> WHAT YOU ARE ASKED TO DO
Scan each line of the records for the word "left" and extract the ones that have it.

> PROVIDED ENTRIES
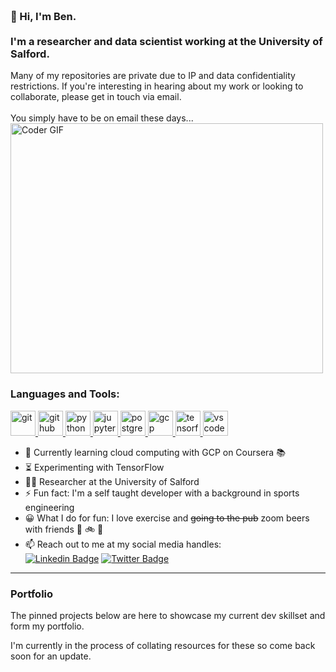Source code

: <h3 align="left">
 <abc>
  <br>👋 Hi, I'm Ben.<br>
  <br> I'm a researcher and data scientist working at the University of Salford. <br>
 </abc>
</h3>
Many of my repositories are private due to IP and data confidentiality restrictions. If you're interesting in hearing about my work or looking to collaborate, please get in touch via email. <br>
<br>You simply have to be on email these days... <br>
<img src="https://media.giphy.com/media/SWoSkN6DxTszqIKEqv/giphy.gif" alt="Coder GIF" width="500" height="400">

<h3 align="left">Languages and Tools:</h3>

<p align="left">
 <a href="https://git-scm.com/" target="_blank"> <img src="https://www.vectorlogo.zone/logos/git-scm/git-scm-icon.svg" alt="git" width="40" height="40"/> </a>
 <a href="https://github.com/" target="_blank"> <img src="https://www.vectorlogo.zone/logos/github/github-icon.svg" alt="github" width="40" height="40"/> </a>
 <a href="https://www.python.org/" target="_blank"> <img src="https://www.vectorlogo.zone/logos/python/python-icon.svg" alt="python" width="40" height="40"/> </a>
 <a href="https://jupyter.org/" target="_blank"> <img src="https://www.vectorlogo.zone/logos/jupyter/jupyter-icon.svg" alt="jupyter" width="40" height="40"/> </a>
 <a href="https://www.postgresql.org/" target="_blank"> <img src="https://www.vectorlogo.zone/logos/postgresql/postgresql-icon.svg" alt="postgresql" width="40" height="40"/> </a>
 <a href="https://cloud.google.com/" target="_blank"> <img src="https://www.vectorlogo.zone/logos/google_cloud/google_cloud-icon.svg" alt="gcp" width="40" height="40"/> </a>
 <a href="https://www.tensorflow.org/" target="_blank"> <img src="https://www.vectorlogo.zone/logos/tensorflow/tensorflow-icon.svg" alt="tensorfolw" width="40" height="40"/> </a>
 <a href="https://code.visualstudio.com/" target="_blank"> <img src="https://www.vectorlogo.zone/logos/visualstudio_code/visualstudio_code-icon.svg" alt="vscode" width="40" height="40"/> </a>
</p>

- :telescope: Currently learning cloud computing with GCP on Coursera :books:
- :hourglass_flowing_sand: Experimenting with TensorFlow
- :man_technologist: Researcher at the University of Salford
- :zap: Fun fact: I'm a self taught developer with a background in sports engineering
- :grinning: What I do for fun: I love exercise and <s>going to the pub</s> zoom beers with friends :running: :bike: :beers:
- :mailbox: Reach out to me at my social media handles: <br>
[![Linkedin Badge](https://img.shields.io/static/v1?label=linkedin&message=benjamin-griffiths&color=blue&link=https://www.linkedin.com/in/benjamin-griffiths-90292212/)](https://www.linkedin.com/in/benjamin-griffiths-90292212/) [![Twitter Badge](https://img.shields.io/badge/-@Ben_Jamin_Griff-1ca0f1?style=flat-square&labelColor=1ca0f1&logo=twitter&logoColor=white&link=https://twitter.com/Ben_Jamin_Griff/)](https://twitter.com/Ben_Jamin_Griff)

---
<h3 align="left">Portfolio</h3>
The pinned projects below are here to showcase my current dev skillset and form my portfolio.

I'm currently in the process of collating resources for these so come back soon for an update.
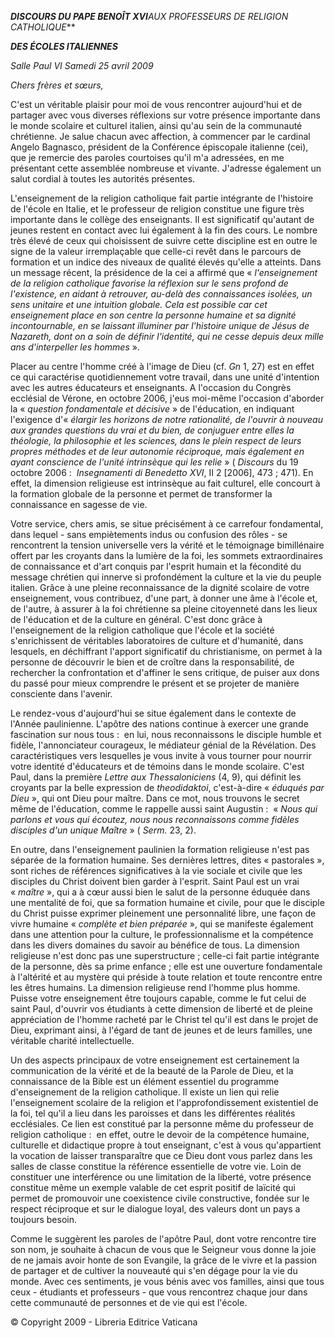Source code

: ***DISCOURS DU PAPE BENOÎT XVI**AUX PROFESSEURS DE RELIGION CATHOLIQUE***

***DES ÉCOLES ITALIENNES***

*Salle Paul VI* *Samedi 25 avril 2009*

*Chers frères et sœurs,*

C'est un véritable plaisir pour moi de vous rencontrer aujourd'hui et de partager avec vous diverses réflexions sur votre présence importante dans le monde scolaire et culturel italien, ainsi qu'au sein de la communauté chrétienne. Je salue chacun avec affection, à commencer par le cardinal Angelo Bagnasco, président de la Conférence épiscopale italienne (cei), que je remercie des paroles courtoises qu'il m'a adressées, en me présentant cette assemblée nombreuse et vivante. J'adresse également un salut cordial à toutes les autorités présentes.

L'enseignement de la religion catholique fait partie intégrante de l'histoire de l'école en Italie, et le professeur de religion constitue une figure très importante dans le collège des enseignants. Il est significatif qu'autant de jeunes restent en contact avec lui également à la fin des cours. Le nombre très élevé de ceux qui choisissent de suivre cette discipline est en outre le signe de la valeur irremplaçable que celle-ci revêt dans le parcours de formation et un indice des niveaux de qualité élevés qu'elle a atteints. Dans un message récent, la présidence de la cei a affirmé que « *l'enseignement de la religion catholique favorise la réflexion sur le sens profond de l'existence, en aidant à retrouver, au-delà des connaissances isolées, un sens unitaire et une intuition globale. Cela est possible car cet enseignement place en son centre la personne humaine et sa dignité incontournable, en se laissant illuminer par l'histoire unique de Jésus de Nazareth, dont on a soin de définir l'identité, qui ne cesse depuis deux mille ans d'interpeller les hommes* ».

Placer au centre l'homme créé à l'image de Dieu (cf. *Gn* 1, 27) est en effet ce qui caractérise quotidiennement votre travail, dans une unité d'intention avec les autres éducateurs et enseignants. A l'occasion du Congrès ecclésial de Vérone, en octobre 2006, j'eus moi-même l'occasion d'aborder la « *question fondamentale et décisive* » de l'éducation, en indiquant l'exigence d'« *élargir les horizons de notre rationalité, de l'ouvrir à nouveau aux grandes questions du vrai et du bien, de conjuguer entre elles la théologie, la philosophie et les sciences, dans le plein respect de leurs propres méthodes et de leur autonomie réciproque, mais également en ayant conscience de l'unité intrinsèque qui les relie* » ( *Discours* du 19 octobre 2006 :  *Insegnamenti di Benedetto XVI*, II 2 [2006], 473 ; 471). En effet, la dimension religieuse est intrinsèque au fait culturel, elle concourt à la formation globale de la personne et permet de transformer la connaissance en sagesse de vie.

Votre service, chers amis, se situe précisément à ce carrefour fondamental, dans lequel - sans empiètements indus ou confusion des rôles - se rencontrent la tension universelle vers la vérité et le témoignage bimillénaire offert par les croyants dans la lumière de la foi, les sommets extraordinaires de connaissance et d'art conquis par l'esprit humain et la fécondité du message chrétien qui innerve si profondément la culture et la vie du peuple italien. Grâce à une pleine reconnaissance de la dignité scolaire de votre enseignement, vous contribuez, d'une part, à donner une âme à l'école et, de l'autre, à assurer à la foi chrétienne sa pleine citoyenneté dans les lieux de l'éducation et de la culture en général. C'est donc grâce à l'enseignement de la religion catholique que l'école et la société s'enrichissent de véritables laboratoires de culture et d'humanité, dans lesquels, en déchiffrant l'apport significatif du christianisme, on permet à la personne de découvrir le bien et de croître dans la responsabilité, de rechercher la confrontation et d'affiner le sens critique, de puiser aux dons du passé pour mieux comprendre le présent et se projeter de manière consciente dans l'avenir.

Le rendez-vous d'aujourd'hui se situe également dans le contexte de l'Année paulinienne. L'apôtre des nations continue à exercer une grande fascination sur nous tous :  en lui, nous reconnaissons le disciple humble et fidèle, l'annonciateur courageux, le médiateur génial de la Révélation. Des caractéristiques vers lesquelles je vous invite à vous tourner pour nourrir votre identité d'éducateurs et de témoins dans le monde scolaire. C'est Paul, dans la première *Lettre aux Thessaloniciens* (4, 9), qui définit les croyants par la belle expression de *theodidaktoi*, c'est-à-dire « *éduqués par Dieu* », qui ont Dieu pour maître. Dans ce mot, nous trouvons le secret même de l'éducation, comme le rappelle aussi saint Augustin :  « *Nous qui parlons et vous qui écoutez, nous nous reconnaissons comme fidèles disciples d'un unique Maître* » ( *Serm.* 23, 2).

En outre, dans l'enseignement paulinien la formation religieuse n'est pas séparée de la formation humaine. Ses dernières lettres, dites « pastorales », sont riches de références significatives à la vie sociale et civile que les disciples du Christ doivent bien garder à l'esprit. Saint Paul est un vrai « *maître* », qui a à cœur aussi bien le salut de la personne éduquée dans une mentalité de foi, que sa formation humaine et civile, pour que le disciple du Christ puisse exprimer pleinement une personnalité libre, une façon de vivre humaine « *complète et bien préparée* », qui se manifeste également dans une attention pour la culture, le professionnalisme et la compétence dans les divers domaines du savoir au bénéfice de tous. La dimension religieuse n'est donc pas une superstructure ; celle-ci fait partie intégrante de la personne, dès sa prime enfance ; elle est une ouverture fondamentale à l'altérité et au mystère qui préside à toute relation et toute rencontre entre les êtres humains. La dimension religieuse rend l'homme plus homme. Puisse votre enseignement être toujours capable, comme le fut celui de saint Paul, d'ouvrir vos étudiants à cette dimension de liberté et de pleine appréciation de l'homme racheté par le Christ tel qu'il est dans le projet de Dieu, exprimant ainsi, à l'égard de tant de jeunes et de leurs familles, une véritable charité intellectuelle.

Un des aspects principaux de votre enseignement est certainement la communication de la vérité et de la beauté de la Parole de Dieu, et la connaissance de la Bible est un élément essentiel du programme d'enseignement de la religion catholique. Il existe un lien qui relie l'enseignement scolaire de la religion et l'approfondissement existentiel de la foi, tel qu'il a lieu dans les paroisses et dans les différentes réalités ecclésiales. Ce lien est constitué par la personne même du professeur de religion catholique :  en effet, outre le devoir de la compétence humaine, culturelle et didactique propre à tout enseignant, c'est à vous qu'appartient la vocation de laisser transparaître que ce Dieu dont vous parlez dans les salles de classe constitue la référence essentielle de votre vie. Loin de constituer une interférence ou une limitation de la liberté, votre présence constitue même un exemple valable de cet esprit positif de laïcité qui permet de promouvoir une coexistence civile constructive, fondée sur le respect réciproque et sur le dialogue loyal, des valeurs dont un pays a toujours besoin.

Comme le suggèrent les paroles de l'apôtre Paul, dont votre rencontre tire son nom, je souhaite à chacun de vous que le Seigneur vous donne la joie de ne jamais avoir honte de son Evangile, la grâce de le vivre et la passion de partager et de cultiver la nouveauté qui s'en dégage pour la vie du monde. Avec ces sentiments, je vous bénis avec vos familles, ainsi que tous ceux - étudiants et professeurs - que vous rencontrez chaque jour dans cette communauté de personnes et de vie qui est l'école.

© Copyright 2009 - Libreria Editrice Vaticana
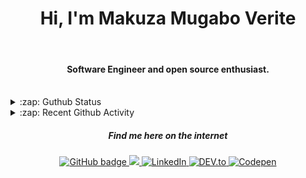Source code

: 
<h1 align="center">Hi, I'm Makuza Mugabo Verite </h1> 

<br/>
<h4 align="center">Software Engineer  and open source enthusiast.</h4>
 <br/>


<details>
  <summary>:zap: Guthub Status</summary>
 <p>
  <p align="center"><img width="100%" src="https://github-readme-stats.vercel.app/api?username=makuzaverite&count_private=true&show_icons=true&include_all_commits=true&show_icons=true&theme=tokyonight" /></p>
  </p>
</details>

<details>
  <summary>:zap: Recent Github Activity</summary>

<!--START_SECTION:activity-->
1. 🗣 Commented on [#1](https://github.com/KhushrajRathod/Finity/issues/1) in [KhushrajRathod/Finity](https://github.com/KhushrajRathod/Finity)
2. ❌ Closed PR [#7](https://github.com/KhushrajRathod/Finity/pull/7) in [KhushrajRathod/Finity](https://github.com/KhushrajRathod/Finity)
3. 💪 Opened PR [#7](https://github.com/KhushrajRathod/Finity/pull/7) in [KhushrajRathod/Finity](https://github.com/KhushrajRathod/Finity)
4. 💪 Opened PR [#16](https://github.com/fastify/example/pull/16) in [fastify/example](https://github.com/fastify/example)
5. 🎉 Merged PR [#1](https://github.com/makuzaverite/X-Deno/pull/1) in [makuzaverite/X-Deno](https://github.com/makuzaverite/X-Deno)
<!--END_SECTION:activity-->
</details>



<h5 align="center"><em>Find me here on the internet</em></h5>

<p align="center">
 
  <a href="https://github.com/makuzaverite?tab=followers">
    <img src="https://img.shields.io/github/followers/makuzaverite?label=Followers&logo=GitHub&style=for-the-badge" alt="GitHub badge" />
  </a>
  
   <a href="http://twitter.com/makuza_mugabo_v">
    <img src="https://img.shields.io/twitter/follow/makuza_mugabo_v?label=Twitter&logo=twitter&style=for-the-badge" />
  </a>
 
 <a href="https://www.linkedin.com/in/makuza-mugabo-verite-99369a184/" target="_blank">
  <img src="https://img.shields.io/badge/LinkedIn-%230077B5.svg?&style=for-the-badge&logo=LinkedIn&logoColor=white" alt="LinkedIn">
</a>

<a href="https://dev.to/mugaboverite" target="_blank">
   <img src="https://img.shields.io/badge/DEV-%230A0A0A.svg?&style=for-the-badge&logo=DEV.to&logoColor=white" alt="DEV.to">
</a>


<a href="https://codepen.io/makuza-mugabo-verite" target="_blank">
   <img src="https://img.shields.io/badge/Codepen-%230A0A0A.svg?&style=for-the-badge&logo=Codepen&logoColor=white" alt="Codepen">
</a>

</p>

> OUTPUT FOR THIS TASK
: <h3 align="left">
<h3 align="left">Languages and Tools:</h3>
<p align="left">
<h3 align="left">Portfolio</h3>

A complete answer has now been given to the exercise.